> _Exercise prompt_:
Using the records below, repeat exactly the lines from the one holding "- [PyTorch](pytorch.md)" through the one holding "- [Leaf](https://github.com/autumnai/leaf) - Open", both ends included, and no others.

> _Records for the task_:
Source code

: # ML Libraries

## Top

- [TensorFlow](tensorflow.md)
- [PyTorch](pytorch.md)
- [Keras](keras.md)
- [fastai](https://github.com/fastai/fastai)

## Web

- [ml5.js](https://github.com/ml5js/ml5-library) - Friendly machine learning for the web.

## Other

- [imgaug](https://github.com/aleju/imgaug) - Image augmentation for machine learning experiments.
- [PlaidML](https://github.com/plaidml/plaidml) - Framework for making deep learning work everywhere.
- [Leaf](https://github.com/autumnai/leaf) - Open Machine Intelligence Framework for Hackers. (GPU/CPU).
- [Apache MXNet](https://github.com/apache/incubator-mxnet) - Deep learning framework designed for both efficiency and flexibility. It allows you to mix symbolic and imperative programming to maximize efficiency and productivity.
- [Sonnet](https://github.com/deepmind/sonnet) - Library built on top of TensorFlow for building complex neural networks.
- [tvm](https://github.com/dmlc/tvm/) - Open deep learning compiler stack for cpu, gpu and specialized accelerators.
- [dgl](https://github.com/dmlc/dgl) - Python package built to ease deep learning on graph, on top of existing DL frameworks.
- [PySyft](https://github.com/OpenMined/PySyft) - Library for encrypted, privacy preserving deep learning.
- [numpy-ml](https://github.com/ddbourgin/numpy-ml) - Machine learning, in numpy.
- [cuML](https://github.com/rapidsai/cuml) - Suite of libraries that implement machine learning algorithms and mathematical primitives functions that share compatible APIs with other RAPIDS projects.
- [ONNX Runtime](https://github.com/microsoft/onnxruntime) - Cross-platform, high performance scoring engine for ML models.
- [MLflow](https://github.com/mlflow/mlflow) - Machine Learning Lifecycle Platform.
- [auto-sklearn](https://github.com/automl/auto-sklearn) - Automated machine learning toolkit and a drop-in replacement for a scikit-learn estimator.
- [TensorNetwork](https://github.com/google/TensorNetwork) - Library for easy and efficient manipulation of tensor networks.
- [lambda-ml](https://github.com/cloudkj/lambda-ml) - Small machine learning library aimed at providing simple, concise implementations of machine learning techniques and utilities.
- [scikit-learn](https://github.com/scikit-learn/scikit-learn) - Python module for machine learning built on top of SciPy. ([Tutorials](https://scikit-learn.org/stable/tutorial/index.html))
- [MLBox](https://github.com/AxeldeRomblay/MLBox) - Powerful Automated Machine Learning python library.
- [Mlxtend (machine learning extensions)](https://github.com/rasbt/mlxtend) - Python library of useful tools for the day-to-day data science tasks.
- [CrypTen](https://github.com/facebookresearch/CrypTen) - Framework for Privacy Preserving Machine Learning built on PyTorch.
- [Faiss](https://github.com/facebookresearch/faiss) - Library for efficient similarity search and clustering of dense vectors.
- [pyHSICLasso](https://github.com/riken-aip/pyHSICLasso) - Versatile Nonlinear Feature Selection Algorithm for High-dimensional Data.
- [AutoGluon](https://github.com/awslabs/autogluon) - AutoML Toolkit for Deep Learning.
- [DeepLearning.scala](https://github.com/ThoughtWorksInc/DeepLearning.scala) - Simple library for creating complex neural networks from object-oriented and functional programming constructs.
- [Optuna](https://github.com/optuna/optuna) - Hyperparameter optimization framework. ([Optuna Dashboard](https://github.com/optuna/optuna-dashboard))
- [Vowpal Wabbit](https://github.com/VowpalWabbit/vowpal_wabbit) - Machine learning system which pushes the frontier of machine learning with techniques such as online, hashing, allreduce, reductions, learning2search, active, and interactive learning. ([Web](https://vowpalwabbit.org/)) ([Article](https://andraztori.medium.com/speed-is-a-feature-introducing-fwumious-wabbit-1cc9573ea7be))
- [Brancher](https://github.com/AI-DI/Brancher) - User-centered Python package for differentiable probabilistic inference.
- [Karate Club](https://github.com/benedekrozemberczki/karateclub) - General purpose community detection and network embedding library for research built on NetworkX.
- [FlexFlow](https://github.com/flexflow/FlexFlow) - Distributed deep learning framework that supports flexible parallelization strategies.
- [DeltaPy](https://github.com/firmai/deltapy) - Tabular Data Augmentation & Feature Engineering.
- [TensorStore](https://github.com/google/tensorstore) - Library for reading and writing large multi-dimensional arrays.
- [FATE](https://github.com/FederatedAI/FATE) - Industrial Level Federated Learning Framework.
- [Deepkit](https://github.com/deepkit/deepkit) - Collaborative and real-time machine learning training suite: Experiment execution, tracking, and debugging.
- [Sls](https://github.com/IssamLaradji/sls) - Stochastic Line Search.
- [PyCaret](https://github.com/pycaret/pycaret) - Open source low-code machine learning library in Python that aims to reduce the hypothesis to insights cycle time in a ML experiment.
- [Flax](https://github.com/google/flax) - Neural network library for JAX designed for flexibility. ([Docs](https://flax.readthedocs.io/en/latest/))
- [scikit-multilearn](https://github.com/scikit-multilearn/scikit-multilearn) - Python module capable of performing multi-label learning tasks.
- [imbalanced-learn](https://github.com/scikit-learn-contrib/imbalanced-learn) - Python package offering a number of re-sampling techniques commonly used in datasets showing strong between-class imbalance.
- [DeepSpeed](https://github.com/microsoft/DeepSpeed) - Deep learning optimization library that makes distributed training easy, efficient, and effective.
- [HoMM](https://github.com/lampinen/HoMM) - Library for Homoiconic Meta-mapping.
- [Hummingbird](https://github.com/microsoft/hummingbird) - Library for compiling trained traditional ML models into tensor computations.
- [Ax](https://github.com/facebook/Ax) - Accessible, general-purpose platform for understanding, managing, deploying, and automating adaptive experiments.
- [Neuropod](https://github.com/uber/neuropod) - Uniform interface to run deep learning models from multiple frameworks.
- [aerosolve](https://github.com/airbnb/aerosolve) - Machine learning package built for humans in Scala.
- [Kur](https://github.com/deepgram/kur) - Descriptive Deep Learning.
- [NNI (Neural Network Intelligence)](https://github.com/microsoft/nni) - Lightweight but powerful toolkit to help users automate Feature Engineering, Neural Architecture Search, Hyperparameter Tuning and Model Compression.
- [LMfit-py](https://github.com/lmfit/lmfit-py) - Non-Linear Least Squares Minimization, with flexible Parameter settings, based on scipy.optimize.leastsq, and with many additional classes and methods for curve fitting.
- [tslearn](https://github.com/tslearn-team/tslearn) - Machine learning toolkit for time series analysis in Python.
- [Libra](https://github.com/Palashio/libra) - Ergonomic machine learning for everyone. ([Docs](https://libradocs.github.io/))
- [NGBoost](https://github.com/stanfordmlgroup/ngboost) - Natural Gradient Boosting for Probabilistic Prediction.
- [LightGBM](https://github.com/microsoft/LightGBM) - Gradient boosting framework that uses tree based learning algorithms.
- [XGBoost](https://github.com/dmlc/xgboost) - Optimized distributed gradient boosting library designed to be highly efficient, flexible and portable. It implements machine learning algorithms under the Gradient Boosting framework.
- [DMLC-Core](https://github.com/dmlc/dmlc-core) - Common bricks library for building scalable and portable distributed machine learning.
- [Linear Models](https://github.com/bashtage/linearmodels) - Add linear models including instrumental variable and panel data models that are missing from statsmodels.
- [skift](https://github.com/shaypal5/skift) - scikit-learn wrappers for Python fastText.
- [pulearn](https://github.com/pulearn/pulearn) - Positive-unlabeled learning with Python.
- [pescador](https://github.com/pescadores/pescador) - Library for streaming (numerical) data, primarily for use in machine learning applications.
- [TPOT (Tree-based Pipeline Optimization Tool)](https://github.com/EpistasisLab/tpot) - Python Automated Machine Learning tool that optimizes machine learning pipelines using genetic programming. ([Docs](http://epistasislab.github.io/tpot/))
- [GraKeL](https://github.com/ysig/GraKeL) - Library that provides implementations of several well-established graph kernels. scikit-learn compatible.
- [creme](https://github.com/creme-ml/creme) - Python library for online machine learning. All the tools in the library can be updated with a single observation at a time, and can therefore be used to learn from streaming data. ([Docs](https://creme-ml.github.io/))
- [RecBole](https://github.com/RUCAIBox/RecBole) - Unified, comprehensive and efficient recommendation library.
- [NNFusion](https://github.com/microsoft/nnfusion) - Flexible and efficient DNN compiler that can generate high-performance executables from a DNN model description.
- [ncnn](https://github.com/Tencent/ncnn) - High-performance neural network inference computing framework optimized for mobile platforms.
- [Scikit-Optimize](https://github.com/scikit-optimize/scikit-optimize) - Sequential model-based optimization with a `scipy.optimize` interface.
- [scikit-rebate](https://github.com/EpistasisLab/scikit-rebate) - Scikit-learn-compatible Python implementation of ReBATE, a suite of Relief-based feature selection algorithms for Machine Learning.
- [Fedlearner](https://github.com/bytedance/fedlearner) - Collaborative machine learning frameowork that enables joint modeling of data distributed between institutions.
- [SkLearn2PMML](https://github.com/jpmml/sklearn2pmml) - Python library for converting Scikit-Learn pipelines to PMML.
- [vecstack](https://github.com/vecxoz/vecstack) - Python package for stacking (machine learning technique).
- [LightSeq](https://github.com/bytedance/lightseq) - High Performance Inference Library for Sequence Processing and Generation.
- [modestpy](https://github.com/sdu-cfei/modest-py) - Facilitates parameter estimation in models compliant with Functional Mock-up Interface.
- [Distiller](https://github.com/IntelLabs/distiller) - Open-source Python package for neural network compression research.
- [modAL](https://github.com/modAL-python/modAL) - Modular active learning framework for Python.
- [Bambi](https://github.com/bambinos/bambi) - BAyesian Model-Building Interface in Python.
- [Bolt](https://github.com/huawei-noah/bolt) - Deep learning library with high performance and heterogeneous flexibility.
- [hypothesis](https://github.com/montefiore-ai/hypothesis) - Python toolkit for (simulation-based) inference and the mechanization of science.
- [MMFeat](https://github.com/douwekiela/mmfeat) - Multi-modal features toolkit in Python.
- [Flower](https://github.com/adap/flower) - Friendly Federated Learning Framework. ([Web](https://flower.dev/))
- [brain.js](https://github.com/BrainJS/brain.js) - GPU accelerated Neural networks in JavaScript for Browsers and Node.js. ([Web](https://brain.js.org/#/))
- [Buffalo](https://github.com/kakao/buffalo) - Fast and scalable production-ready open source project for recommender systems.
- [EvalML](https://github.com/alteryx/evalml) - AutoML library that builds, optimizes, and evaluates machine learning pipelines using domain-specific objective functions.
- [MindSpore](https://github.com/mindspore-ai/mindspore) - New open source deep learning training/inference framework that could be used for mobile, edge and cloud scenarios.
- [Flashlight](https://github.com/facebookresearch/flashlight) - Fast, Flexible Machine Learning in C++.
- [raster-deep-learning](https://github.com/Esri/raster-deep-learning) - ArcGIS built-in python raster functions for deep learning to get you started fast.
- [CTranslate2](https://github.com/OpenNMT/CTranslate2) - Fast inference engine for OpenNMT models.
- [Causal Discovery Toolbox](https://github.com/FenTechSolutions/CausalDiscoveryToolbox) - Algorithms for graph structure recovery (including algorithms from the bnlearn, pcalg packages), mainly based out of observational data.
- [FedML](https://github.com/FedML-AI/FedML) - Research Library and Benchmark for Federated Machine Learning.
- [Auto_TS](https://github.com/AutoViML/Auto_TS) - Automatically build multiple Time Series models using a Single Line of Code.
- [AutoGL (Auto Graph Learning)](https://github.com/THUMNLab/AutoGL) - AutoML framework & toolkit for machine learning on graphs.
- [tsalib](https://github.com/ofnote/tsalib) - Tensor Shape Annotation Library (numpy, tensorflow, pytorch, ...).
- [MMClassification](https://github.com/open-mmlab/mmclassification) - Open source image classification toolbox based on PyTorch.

> _Task solution_:
- [PyTorch](pytorch.md)
- [Keras](keras.md)
- [fastai](https://github.com/fastai/fastai)

## Web

- [ml5.js](https://github.com/ml5js/ml5-library) - Friendly machine learning for the web.

## Other

- [imgaug](https://github.com/aleju/imgaug) - Image augmentation for machine learning experiments.
- [PlaidML](https://github.com/plaidml/plaidml) - Framework for making deep learning work everywhere.
- [Leaf](https://github.com/autumnai/leaf) - Open Machine Intelligence Framework for Hackers. (GPU/CPU).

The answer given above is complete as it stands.